This study will evaluate the efficacy of two dosing regimens of adagrasib (600 mg BID versus 400 mg BID) in patients with NSCLC with KRAS G12C mutation.
CA239-0012 is a phase 2 study of adagrasib monotherapy in which patients are randomized between two dosing regimens. The study will evaluate the efficacy of two dosing regimens of adagrasib (600 mg BID without regard to food versus 400 mg BID with food) in patients with NSCLC with KRAS G12C mutation and who have received prior treatment with a platinum-based regimen and immune checkpoint inhibitor therapy.
Study Type
INTERVENTIONAL
Allocation
RANDOMIZED
Purpose
TREATMENT
Masking
NONE
Enrollment
200
KRAS G12C inhibitor
Objective Response Rate (ORR) using Response Evaluation Criteria in Solid Tumors version 1.1 (RECIST 1.1).

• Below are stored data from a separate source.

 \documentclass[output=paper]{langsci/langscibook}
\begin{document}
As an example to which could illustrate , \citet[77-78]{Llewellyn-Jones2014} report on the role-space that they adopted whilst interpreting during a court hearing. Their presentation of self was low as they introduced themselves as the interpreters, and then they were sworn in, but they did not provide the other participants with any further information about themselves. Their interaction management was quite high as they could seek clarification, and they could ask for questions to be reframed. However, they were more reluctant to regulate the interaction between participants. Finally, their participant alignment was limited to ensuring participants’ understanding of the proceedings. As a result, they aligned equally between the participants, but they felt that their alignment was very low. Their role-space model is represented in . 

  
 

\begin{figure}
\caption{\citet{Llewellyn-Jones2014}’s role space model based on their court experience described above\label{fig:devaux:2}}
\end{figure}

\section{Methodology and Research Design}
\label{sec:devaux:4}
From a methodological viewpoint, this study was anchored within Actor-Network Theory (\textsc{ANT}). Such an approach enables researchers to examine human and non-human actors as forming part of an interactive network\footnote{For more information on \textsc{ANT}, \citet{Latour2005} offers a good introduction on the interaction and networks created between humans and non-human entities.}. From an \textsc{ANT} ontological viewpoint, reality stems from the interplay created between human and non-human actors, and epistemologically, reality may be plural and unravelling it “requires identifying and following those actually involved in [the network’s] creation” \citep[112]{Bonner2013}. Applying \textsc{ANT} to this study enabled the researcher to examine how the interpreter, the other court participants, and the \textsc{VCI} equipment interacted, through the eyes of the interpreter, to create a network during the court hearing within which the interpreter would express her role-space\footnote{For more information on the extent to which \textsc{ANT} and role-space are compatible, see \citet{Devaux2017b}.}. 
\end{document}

ORR evaluation of subjects treated with adagrasib 600 mg BID without regard to food versus 400 mg BID with food having NSCLC with KRAS G12C mutation (Study Population) will be completed per blinded independent central radiology (BICR) review. Objective response is the proportion of subjects that experience confirmed complete response (CR) or partial response (PR) based on RECIST v1.1 during the time period from 1st dose of adagrasib until last dose of adagrasib.
Time frame: 30 months
Evaluate Overall Survival (OS).
Overall survival is defined as time from date of randomization to date of death due to any cause.
Time frame: 45 months
Evaluate Progression Free Survival (PFS).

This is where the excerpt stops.